The answer must be every line from the entries below that contains "provides".

Start of PROVIDED DATA

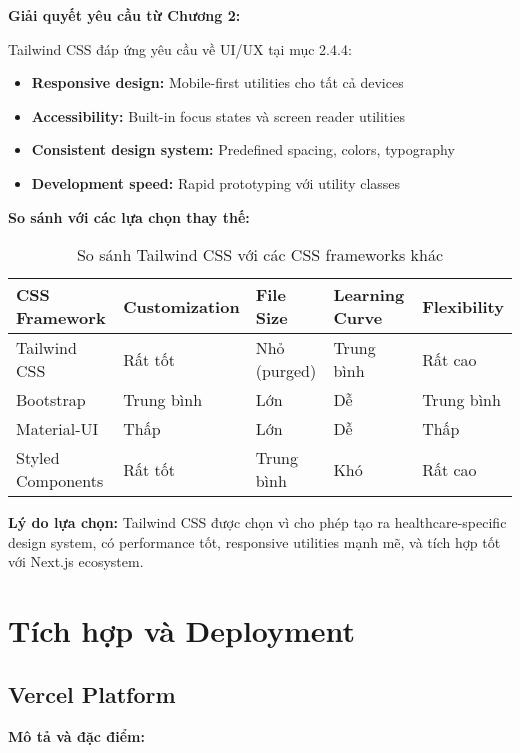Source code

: \documentclass[../DoAn.tex]{subfiles}
\begin{document}
\textbf{Giải quyết yêu cầu từ Chương 2:}

Tailwind CSS đáp ứng yêu cầu về UI/UX tại mục 2.4.4:
\begin{itemize}
    \item \textbf{Responsive design:} Mobile-first utilities cho tất cả devices
    \item \textbf{Accessibility:} Built-in focus states và screen reader utilities
    \item \textbf{Consistent design system:} Predefined spacing, colors, typography
    \item \textbf{Development speed:} Rapid prototyping với utility classes
\end{itemize}

\textbf{So sánh với các lựa chọn thay thế:}

\begin{table}[H]
\centering
\begin{tabular}{|p{3cm}|p{2.5cm}|p{2.5cm}|p{2.5cm}|p{2.5cm}|}
\hline
\textbf{CSS Framework} & \textbf{Customization} & \textbf{File Size} & \textbf{Learning Curve} & \textbf{Flexibility} \\
\hline
Tailwind CSS & Rất tốt & Nhỏ (purged) & Trung bình & Rất cao \\
\hline
Bootstrap & Trung bình & Lớn & Dễ & Trung bình \\
\hline
Material-UI & Thấp & Lớn & Dễ & Thấp \\
\hline
Styled Components & Rất tốt & Trung bình & Khó & Rất cao \\
\hline
\end{tabular}
\caption{So sánh Tailwind CSS với các CSS frameworks khác}
\end{table}

\textbf{Lý do lựa chọn:} Tailwind CSS được chọn vì cho phép tạo ra healthcare-specific design system, có performance tốt, responsive utilities mạnh mẽ, và tích hợp tốt với Next.js ecosystem.

\section{Tích hợp và Deployment}
\label{section:3.7}

\subsection{Vercel Platform}
\label{subsection:3.7.1}

\textbf{Mô tả và đặc điểm:}
\end{document}
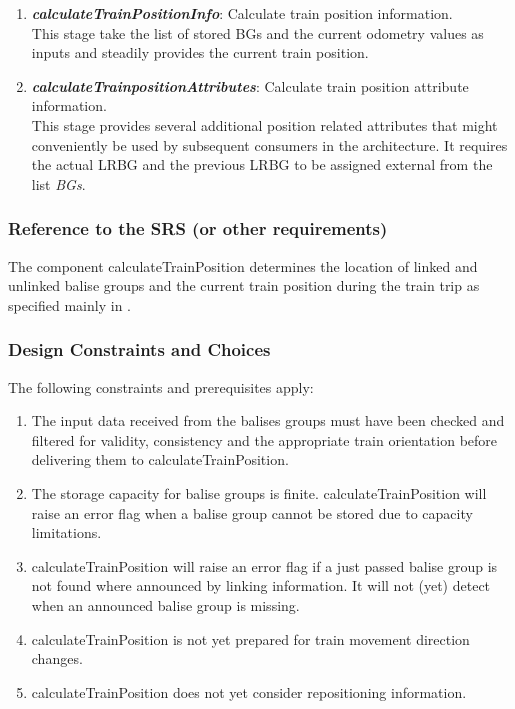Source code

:\begin{enumerate}
\item \textbf{\textit{calculateTrainPositionInfo}}: Calculate train position information.\\
This stage take the list of stored BGs and the current odometry values as inputs and steadily provides the current train position. 

\item \textbf{\textit{calculateTrainpositionAttributes}}: Calculate train position attribute information.\\
This stage provides several additional position related attributes that might conveniently be used by subsequent consumers in the architecture. It requires the actual LRBG and the previous LRBG to be assigned external from the list \textit{BGs}. 
\end{enumerate}

\subsubsection{Reference to the SRS (or other requirements)}
The component calculateTrainPosition determines the location of linked and unlinked balise groups and the current train position during the train trip as specified mainly in \cite[Chapter~3.6]{subset-026}.

\subsubsection{Design Constraints and Choices}
The following constraints and prerequisites apply:
\begin{enumerate}
\item The input data received from the balises groups must have been checked and filtered for validity, consistency and the appropriate train orientation before delivering them to calculateTrainPosition. 
\item The storage capacity for balise groups is finite. calculateTrainPosition will raise an error flag when a balise group cannot be stored due to capacity limitations.
\item calculateTrainPosition will raise an error flag if a just passed balise group is not found where announced by linking information. It will not (yet) detect when an announced balise group is missing. 
\item calculateTrainPosition is not yet prepared for train movement direction changes. 
\item calculateTrainPosition does not yet consider repositioning information.
\end{enumerate}



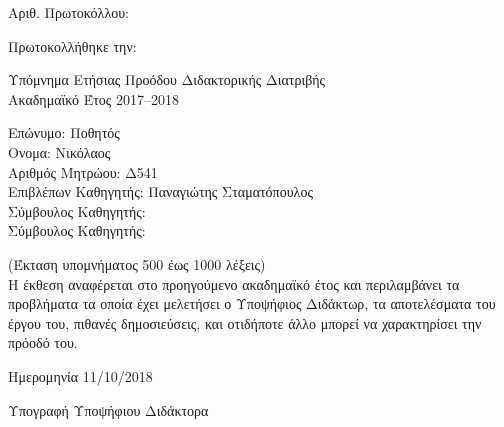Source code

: \documentclass[a4paper]{article}
\begin{document}

Αριθ. Πρωτοκόλλου:

Πρωτοκολλήθηκε την:

Υπόμνημα Ετήσιας Προόδου Διδακτορικής Διατριβής \\
Ακαδημαϊκό Έτος 2017–2018

Επώνυμο: Ποθητός \\
Ονομα: Νικόλαος \\
Αριθμός Μητρώου: Δ541 \\
Επιβλέπων Καθηγητής: Παναγιώτης Σταματόπουλος \\
Σύμβουλος Καθηγητής: \\
Σύμβουλος Καθηγητής:

(Έκταση υπομνήματος 500 έως 1000 λέξεις) \\
Η έκθεση αναφέρεται στο προηγούμενο ακαδημαϊκό έτος και περιλαμβάνει τα προβλήματα τα οποία έχει μελετήσει ο Υποψήφιος Διδάκτωρ, τα αποτελέσματα του έργου του, πιθανές δημοσιεύσεις, και οτιδήποτε άλλο μπορεί να χαρακτηρίσει την πρόοδό του.

Ημερομηνία 11/10/2018

Υπογραφή Υποψήφιου Διδάκτορα
\end{document}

End of PROVIDED DATA

- _WRITTEN SOLUTION_
This stage take the list of stored BGs and the current odometry values as inputs and steadily provides the current train position. 
This stage provides several additional position related attributes that might conveniently be used by subsequent consumers in the architecture. It requires the actual LRBG and the previous LRBG to be assigned external from the list \textit{BGs}. 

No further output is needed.